▶ Problem details
Retype every entry below without pictures.

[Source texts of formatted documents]
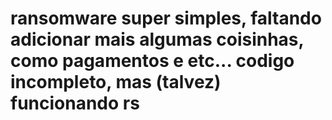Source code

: # ransomware super simples, faltando adicionar mais algumas coisinhas, como pagamentos e etc... codigo incompleto, mas (talvez) funcionando rs
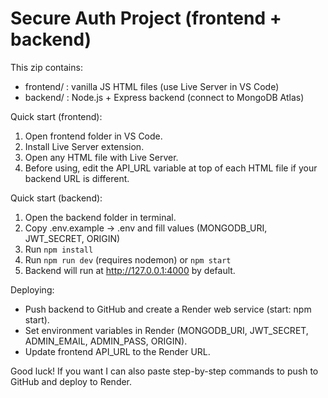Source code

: Secure Auth Project (frontend + backend)
=======================================
This zip contains:
- frontend/ : vanilla JS HTML files (use Live Server in VS Code)
- backend/  : Node.js + Express backend (connect to MongoDB Atlas)

Quick start (frontend):
1. Open frontend folder in VS Code.
2. Install Live Server extension.
3. Open any HTML file with Live Server.
4. Before using, edit the API_URL variable at top of each HTML file if your backend URL is different.

Quick start (backend):
1. Open the backend folder in terminal.
2. Copy .env.example -> .env and fill values (MONGODB_URI, JWT_SECRET, ORIGIN)
3. Run `npm install`
4. Run `npm run dev` (requires nodemon) or `npm start`
5. Backend will run at http://127.0.0.1:4000 by default.

Deploying:
- Push backend to GitHub and create a Render web service (start: npm start).
- Set environment variables in Render (MONGODB_URI, JWT_SECRET, ADMIN_EMAIL, ADMIN_PASS, ORIGIN).
- Update frontend API_URL to the Render URL.

Good luck! If you want I can also paste step-by-step commands to push to GitHub and deploy to Render.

▶ Exercise output
Source code

: # ransomware super simples, faltando adicionar mais algumas coisinhas, como pagamentos e etc... codigo incompleto, mas (talvez) funcionando rs
Source code

: Secure Auth Project (frontend + backend)
=======================================
This zip contains:
- frontend/ : vanilla JS HTML files (use Live Server in VS Code)
- backend/  : Node.js + Express backend (connect to MongoDB Atlas)

Quick start (frontend):
1. Open frontend folder in VS Code.
2. Install Live Server extension.
3. Open any HTML file with Live Server.
4. Before using, edit the API_URL variable at top of each HTML file if your backend URL is different.

Quick start (backend):
1. Open the backend folder in terminal.
2. Copy .env.example -> .env and fill values (MONGODB_URI, JWT_SECRET, ORIGIN)
3. Run `npm install`
4. Run `npm run dev` (requires nodemon) or `npm start`
5. Backend will run at http://127.0.0.1:4000 by default.

Deploying:
- Push backend to GitHub and create a Render web service (start: npm start).
- Set environment variables in Render (MONGODB_URI, JWT_SECRET, ADMIN_EMAIL, ADMIN_PASS, ORIGIN).
- Update frontend API_URL to the Render URL.

Good luck! If you want I can also paste step-by-step commands to push to GitHub and deploy to Render.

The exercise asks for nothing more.